[Action item]: Transcribe the data exactly. Pictures stay out.
┌─ Source material
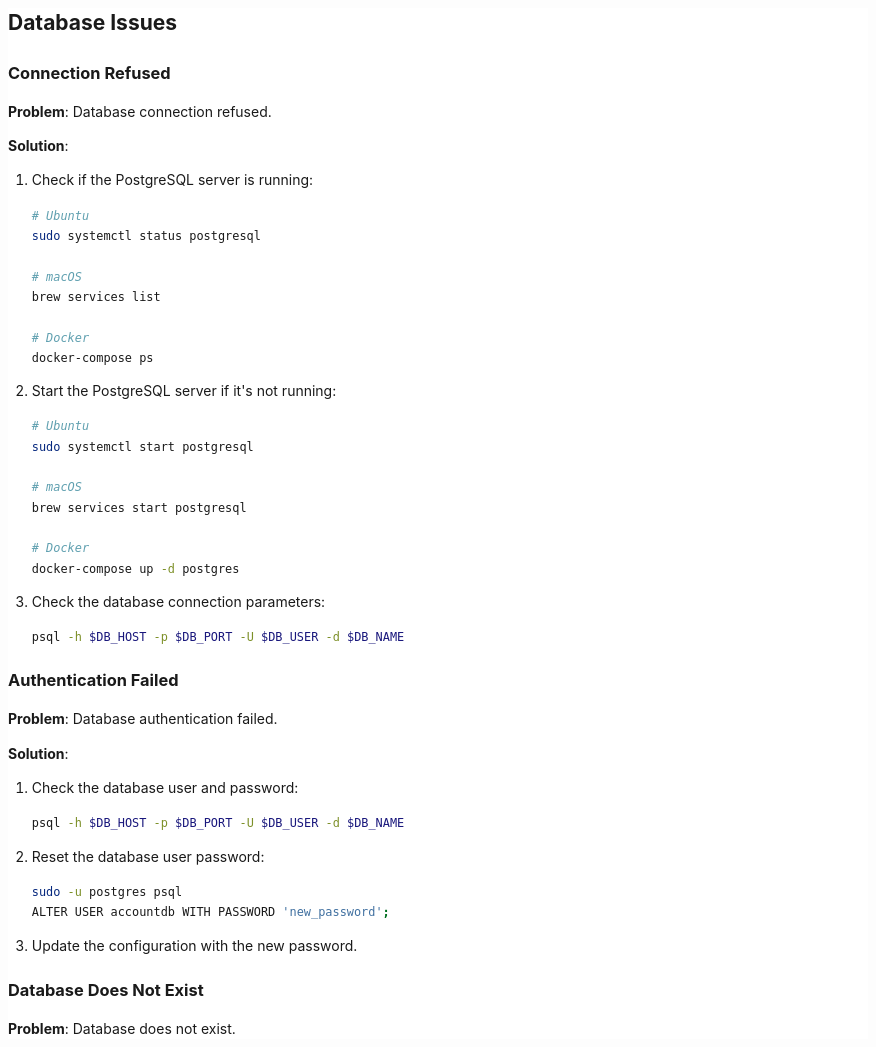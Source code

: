 ## Database Issues

### Connection Refused

**Problem**: Database connection refused.

**Solution**:
1. Check if the PostgreSQL server is running:
   ```bash
   # Ubuntu
   sudo systemctl status postgresql

   # macOS
   brew services list

   # Docker
   docker-compose ps
   ```
2. Start the PostgreSQL server if it's not running:
   ```bash
   # Ubuntu
   sudo systemctl start postgresql

   # macOS
   brew services start postgresql

   # Docker
   docker-compose up -d postgres
   ```
3. Check the database connection parameters:
   ```bash
   psql -h $DB_HOST -p $DB_PORT -U $DB_USER -d $DB_NAME
   ```

### Authentication Failed

**Problem**: Database authentication failed.

**Solution**:
1. Check the database user and password:
   ```bash
   psql -h $DB_HOST -p $DB_PORT -U $DB_USER -d $DB_NAME
   ```
2. Reset the database user password:
   ```bash
   sudo -u postgres psql
   ALTER USER accountdb WITH PASSWORD 'new_password';
   ```
3. Update the configuration with the new password.

### Database Does Not Exist

**Problem**: Database does not exist.

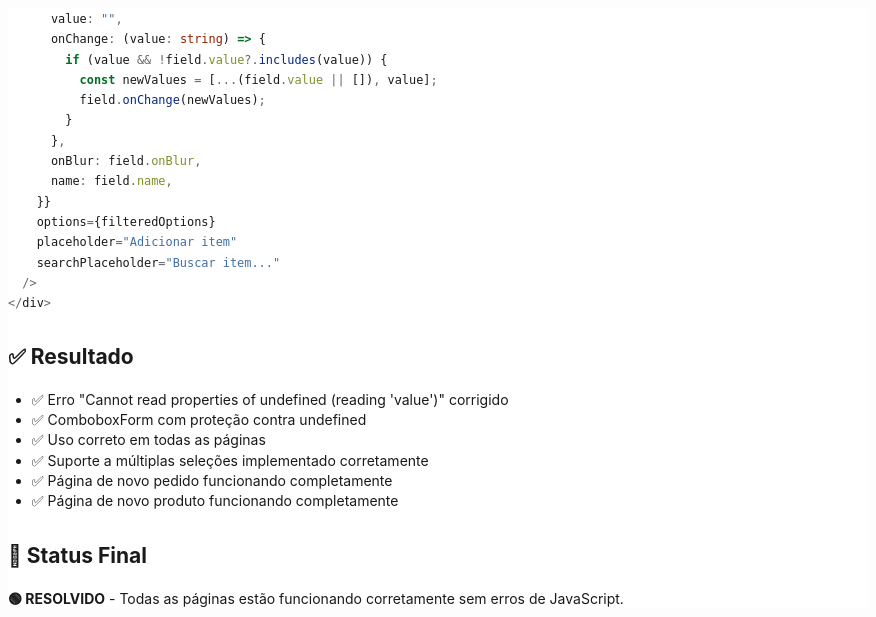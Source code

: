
 ```typescript
      value: "",
      onChange: (value: string) => {
        if (value && !field.value?.includes(value)) {
          const newValues = [...(field.value || []), value];
          field.onChange(newValues);
        }
      },
      onBlur: field.onBlur,
      name: field.name,
    }}
    options={filteredOptions}
    placeholder="Adicionar item"
    searchPlaceholder="Buscar item..."
  />
</div>
```

## ✅ **Resultado**
- ✅ Erro "Cannot read properties of undefined (reading 'value')" corrigido
- ✅ ComboboxForm com proteção contra undefined
- ✅ Uso correto em todas as páginas
- ✅ Suporte a múltiplas seleções implementado corretamente
- ✅ Página de novo pedido funcionando completamente
- ✅ Página de novo produto funcionando completamente

## 🎯 **Status Final**
**🟢 RESOLVIDO** - Todas as páginas estão funcionando corretamente sem erros de JavaScript.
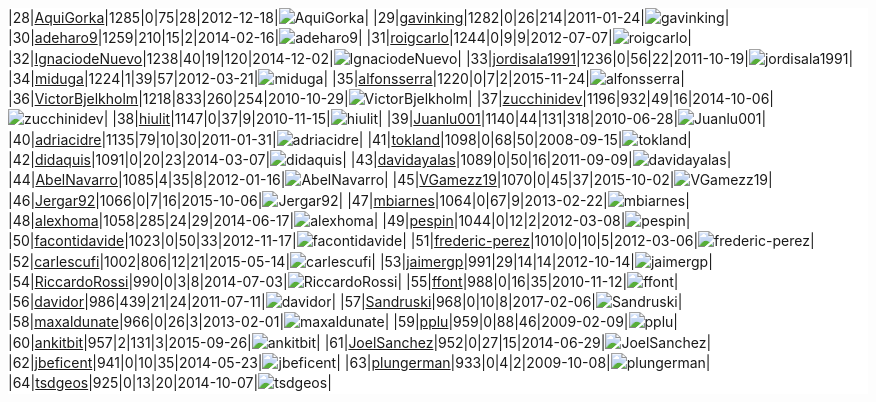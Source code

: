 |28|[AquiGorka](https://github.com/AquiGorka)|1285|0|75|28|2012-12-18|![AquiGorka](https://avatars0.githubusercontent.com/u/3072458)|
|29|[gavinking](https://github.com/gavinking)|1282|0|26|214|2011-01-24|![gavinking](https://avatars0.githubusercontent.com/u/579974)|
|30|[adeharo9](https://github.com/adeharo9)|1259|210|15|2|2014-02-16|![adeharo9](https://avatars2.githubusercontent.com/u/6698771)|
|31|[roigcarlo](https://github.com/roigcarlo)|1244|0|9|9|2012-07-07|![roigcarlo](https://avatars0.githubusercontent.com/u/1935791)|
|32|[IgnaciodeNuevo](https://github.com/IgnaciodeNuevo)|1238|40|19|120|2014-12-02|![IgnaciodeNuevo](https://avatars3.githubusercontent.com/u/10051329)|
|33|[jordisala1991](https://github.com/jordisala1991)|1236|0|56|22|2011-10-19|![jordisala1991](https://avatars1.githubusercontent.com/u/1137485)|
|34|[miduga](https://github.com/miduga)|1224|1|39|57|2012-03-21|![miduga](https://avatars3.githubusercontent.com/u/1561955)|
|35|[alfonsserra](https://github.com/alfonsserra)|1220|0|7|2|2015-11-24|![alfonsserra](https://avatars2.githubusercontent.com/u/15999382)|
|36|[VictorBjelkholm](https://github.com/VictorBjelkholm)|1218|833|260|254|2010-10-29|![VictorBjelkholm](https://avatars3.githubusercontent.com/u/459764)|
|37|[zucchinidev](https://github.com/zucchinidev)|1196|932|49|16|2014-10-06|![zucchinidev](https://avatars2.githubusercontent.com/u/9041034)|
|38|[hiulit](https://github.com/hiulit)|1147|0|37|9|2010-11-15|![hiulit](https://avatars0.githubusercontent.com/u/481475)|
|39|[Juanlu001](https://github.com/Juanlu001)|1140|44|131|318|2010-06-28|![Juanlu001](https://avatars2.githubusercontent.com/u/316517)|
|40|[adriacidre](https://github.com/adriacidre)|1135|79|10|30|2011-01-31|![adriacidre](https://avatars3.githubusercontent.com/u/593270)|
|41|[tokland](https://github.com/tokland)|1098|0|68|50|2008-09-15|![tokland](https://avatars3.githubusercontent.com/u/24643)|
|42|[didaquis](https://github.com/didaquis)|1091|0|20|23|2014-03-07|![didaquis](https://avatars0.githubusercontent.com/u/6883041)|
|43|[davidayalas](https://github.com/davidayalas)|1089|0|50|16|2011-09-09|![davidayalas](https://avatars2.githubusercontent.com/u/1037874)|
|44|[AbelNavarro](https://github.com/AbelNavarro)|1085|4|35|8|2012-01-16|![AbelNavarro](https://avatars3.githubusercontent.com/u/1333236)|
|45|[VGamezz19](https://github.com/VGamezz19)|1070|0|45|37|2015-10-02|![VGamezz19](https://avatars0.githubusercontent.com/u/14943217)|
|46|[Jergar92](https://github.com/Jergar92)|1066|0|7|16|2015-10-06|![Jergar92](https://avatars1.githubusercontent.com/u/14994965)|
|47|[mbiarnes](https://github.com/mbiarnes)|1064|0|67|9|2013-02-22|![mbiarnes](https://avatars3.githubusercontent.com/u/3669059)|
|48|[alexhoma](https://github.com/alexhoma)|1058|285|24|29|2014-06-17|![alexhoma](https://avatars2.githubusercontent.com/u/7917771)|
|49|[pespin](https://github.com/pespin)|1044|0|12|2|2012-03-08|![pespin](https://avatars0.githubusercontent.com/u/1515985)|
|50|[facontidavide](https://github.com/facontidavide)|1023|0|50|33|2012-11-17|![facontidavide](https://avatars2.githubusercontent.com/u/2822888)|
|51|[frederic-perez](https://github.com/frederic-perez)|1010|0|10|5|2012-03-06|![frederic-perez](https://avatars0.githubusercontent.com/u/1507147)|
|52|[carlescufi](https://github.com/carlescufi)|1002|806|12|21|2015-05-14|![carlescufi](https://avatars1.githubusercontent.com/u/12450381)|
|53|[jaimergp](https://github.com/jaimergp)|991|29|14|14|2012-10-14|![jaimergp](https://avatars1.githubusercontent.com/u/2559438)|
|54|[RiccardoRossi](https://github.com/RiccardoRossi)|990|0|3|8|2014-07-03|![RiccardoRossi](https://avatars2.githubusercontent.com/u/8059665)|
|55|[ffont](https://github.com/ffont)|988|0|16|35|2010-11-12|![ffont](https://avatars2.githubusercontent.com/u/478615)|
|56|[davidor](https://github.com/davidor)|986|439|21|24|2011-07-11|![davidor](https://avatars2.githubusercontent.com/u/907223)|
|57|[Sandruski](https://github.com/Sandruski)|968|0|10|8|2017-02-06|![Sandruski](https://avatars3.githubusercontent.com/u/25582011)|
|58|[maxaldunate](https://github.com/maxaldunate)|966|0|26|3|2013-02-01|![maxaldunate](https://avatars0.githubusercontent.com/u/3446330)|
|59|[pplu](https://github.com/pplu)|959|0|88|46|2009-02-09|![pplu](https://avatars0.githubusercontent.com/u/53034)|
|60|[ankitbit](https://github.com/ankitbit)|957|2|131|3|2015-09-26|![ankitbit](https://avatars3.githubusercontent.com/u/14848478)|
|61|[JoelSanchez](https://github.com/JoelSanchez)|952|0|27|15|2014-06-29|![JoelSanchez](https://avatars3.githubusercontent.com/u/8020017)|
|62|[jbeficent](https://github.com/jbeficent)|941|0|10|35|2014-05-23|![jbeficent](https://avatars3.githubusercontent.com/u/7683926)|
|63|[plungerman](https://github.com/plungerman)|933|0|4|2|2009-10-08|![plungerman](https://avatars1.githubusercontent.com/u/137031)|
|64|[tsdgeos](https://github.com/tsdgeos)|925|0|13|20|2014-10-07|![tsdgeos](https://avatars0.githubusercontent.com/u/9051674)|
└─
[Exercise answer]:
Source code

: ## Database Issues

### Connection Refused

**Problem**: Database connection refused.

**Solution**:
1. Check if the PostgreSQL server is running:
   ```bash
   # Ubuntu
   sudo systemctl status postgresql

   # macOS
   brew services list

   # Docker
   docker-compose ps
   ```
2. Start the PostgreSQL server if it's not running:
   ```bash
   # Ubuntu
   sudo systemctl start postgresql

   # macOS
   brew services start postgresql

   # Docker
   docker-compose up -d postgres
   ```
3. Check the database connection parameters:
   ```bash
   psql -h $DB_HOST -p $DB_PORT -U $DB_USER -d $DB_NAME
   ```

### Authentication Failed

**Problem**: Database authentication failed.

**Solution**:
1. Check the database user and password:
   ```bash
   psql -h $DB_HOST -p $DB_PORT -U $DB_USER -d $DB_NAME
   ```
2. Reset the database user password:
   ```bash
   sudo -u postgres psql
   ALTER USER accountdb WITH PASSWORD 'new_password';
   ```
3. Update the configuration with the new password.

### Database Does Not Exist

**Problem**: Database does not exist.

Source code

:
 ```typescript
      value: "",
      onChange: (value: string) => {
        if (value && !field.value?.includes(value)) {
          const newValues = [...(field.value || []), value];
          field.onChange(newValues);
        }
      },
      onBlur: field.onBlur,
      name: field.name,
    }}
    options={filteredOptions}
    placeholder="Adicionar item"
    searchPlaceholder="Buscar item..."
  />
</div>
```

## ✅ **Resultado**
- ✅ Erro "Cannot read properties of undefined (reading 'value')" corrigido
- ✅ ComboboxForm com proteção contra undefined
- ✅ Uso correto em todas as páginas
- ✅ Suporte a múltiplas seleções implementado corretamente
- ✅ Página de novo pedido funcionando completamente
- ✅ Página de novo produto funcionando completamente

## 🎯 **Status Final**
**🟢 RESOLVIDO** - Todas as páginas estão funcionando corretamente sem erros de JavaScript.
Source code

: |28|[AquiGorka](https://github.com/AquiGorka)|1285|0|75|28|2012-12-18|![AquiGorka](https://avatars0.githubusercontent.com/u/3072458)|
|29|[gavinking](https://github.com/gavinking)|1282|0|26|214|2011-01-24|![gavinking](https://avatars0.githubusercontent.com/u/579974)|
|30|[adeharo9](https://github.com/adeharo9)|1259|210|15|2|2014-02-16|![adeharo9](https://avatars2.githubusercontent.com/u/6698771)|
|31|[roigcarlo](https://github.com/roigcarlo)|1244|0|9|9|2012-07-07|![roigcarlo](https://avatars0.githubusercontent.com/u/1935791)|
|32|[IgnaciodeNuevo](https://github.com/IgnaciodeNuevo)|1238|40|19|120|2014-12-02|![IgnaciodeNuevo](https://avatars3.githubusercontent.com/u/10051329)|
|33|[jordisala1991](https://github.com/jordisala1991)|1236|0|56|22|2011-10-19|![jordisala1991](https://avatars1.githubusercontent.com/u/1137485)|
|34|[miduga](https://github.com/miduga)|1224|1|39|57|2012-03-21|![miduga](https://avatars3.githubusercontent.com/u/1561955)|
|35|[alfonsserra](https://github.com/alfonsserra)|1220|0|7|2|2015-11-24|![alfonsserra](https://avatars2.githubusercontent.com/u/15999382)|
|36|[VictorBjelkholm](https://github.com/VictorBjelkholm)|1218|833|260|254|2010-10-29|![VictorBjelkholm](https://avatars3.githubusercontent.com/u/459764)|
|37|[zucchinidev](https://github.com/zucchinidev)|1196|932|49|16|2014-10-06|![zucchinidev](https://avatars2.githubusercontent.com/u/9041034)|
|38|[hiulit](https://github.com/hiulit)|1147|0|37|9|2010-11-15|![hiulit](https://avatars0.githubusercontent.com/u/481475)|
|39|[Juanlu001](https://github.com/Juanlu001)|1140|44|131|318|2010-06-28|![Juanlu001](https://avatars2.githubusercontent.com/u/316517)|
|40|[adriacidre](https://github.com/adriacidre)|1135|79|10|30|2011-01-31|![adriacidre](https://avatars3.githubusercontent.com/u/593270)|
|41|[tokland](https://github.com/tokland)|1098|0|68|50|2008-09-15|![tokland](https://avatars3.githubusercontent.com/u/24643)|
|42|[didaquis](https://github.com/didaquis)|1091|0|20|23|2014-03-07|![didaquis](https://avatars0.githubusercontent.com/u/6883041)|
|43|[davidayalas](https://github.com/davidayalas)|1089|0|50|16|2011-09-09|![davidayalas](https://avatars2.githubusercontent.com/u/1037874)|
|44|[AbelNavarro](https://github.com/AbelNavarro)|1085|4|35|8|2012-01-16|![AbelNavarro](https://avatars3.githubusercontent.com/u/1333236)|
|45|[VGamezz19](https://github.com/VGamezz19)|1070|0|45|37|2015-10-02|![VGamezz19](https://avatars0.githubusercontent.com/u/14943217)|
|46|[Jergar92](https://github.com/Jergar92)|1066|0|7|16|2015-10-06|![Jergar92](https://avatars1.githubusercontent.com/u/14994965)|
|47|[mbiarnes](https://github.com/mbiarnes)|1064|0|67|9|2013-02-22|![mbiarnes](https://avatars3.githubusercontent.com/u/3669059)|
|48|[alexhoma](https://github.com/alexhoma)|1058|285|24|29|2014-06-17|![alexhoma](https://avatars2.githubusercontent.com/u/7917771)|
|49|[pespin](https://github.com/pespin)|1044|0|12|2|2012-03-08|![pespin](https://avatars0.githubusercontent.com/u/1515985)|
|50|[facontidavide](https://github.com/facontidavide)|1023|0|50|33|2012-11-17|![facontidavide](https://avatars2.githubusercontent.com/u/2822888)|
|51|[frederic-perez](https://github.com/frederic-perez)|1010|0|10|5|2012-03-06|![frederic-perez](https://avatars0.githubusercontent.com/u/1507147)|
|52|[carlescufi](https://github.com/carlescufi)|1002|806|12|21|2015-05-14|![carlescufi](https://avatars1.githubusercontent.com/u/12450381)|
|53|[jaimergp](https://github.com/jaimergp)|991|29|14|14|2012-10-14|![jaimergp](https://avatars1.githubusercontent.com/u/2559438)|
|54|[RiccardoRossi](https://github.com/RiccardoRossi)|990|0|3|8|2014-07-03|![RiccardoRossi](https://avatars2.githubusercontent.com/u/8059665)|
|55|[ffont](https://github.com/ffont)|988|0|16|35|2010-11-12|![ffont](https://avatars2.githubusercontent.com/u/478615)|
|56|[davidor](https://github.com/davidor)|986|439|21|24|2011-07-11|![davidor](https://avatars2.githubusercontent.com/u/907223)|
|57|[Sandruski](https://github.com/Sandruski)|968|0|10|8|2017-02-06|![Sandruski](https://avatars3.githubusercontent.com/u/25582011)|
|58|[maxaldunate](https://github.com/maxaldunate)|966|0|26|3|2013-02-01|![maxaldunate](https://avatars0.githubusercontent.com/u/3446330)|
|59|[pplu](https://github.com/pplu)|959|0|88|46|2009-02-09|![pplu](https://avatars0.githubusercontent.com/u/53034)|
|60|[ankitbit](https://github.com/ankitbit)|957|2|131|3|2015-09-26|![ankitbit](https://avatars3.githubusercontent.com/u/14848478)|
|61|[JoelSanchez](https://github.com/JoelSanchez)|952|0|27|15|2014-06-29|![JoelSanchez](https://avatars3.githubusercontent.com/u/8020017)|
|62|[jbeficent](https://github.com/jbeficent)|941|0|10|35|2014-05-23|![jbeficent](https://avatars3.githubusercontent.com/u/7683926)|
|63|[plungerman](https://github.com/plungerman)|933|0|4|2|2009-10-08|![plungerman](https://avatars1.githubusercontent.com/u/137031)|
|64|[tsdgeos](https://github.com/tsdgeos)|925|0|13|20|2014-10-07|![tsdgeos](https://avatars0.githubusercontent.com/u/9051674)|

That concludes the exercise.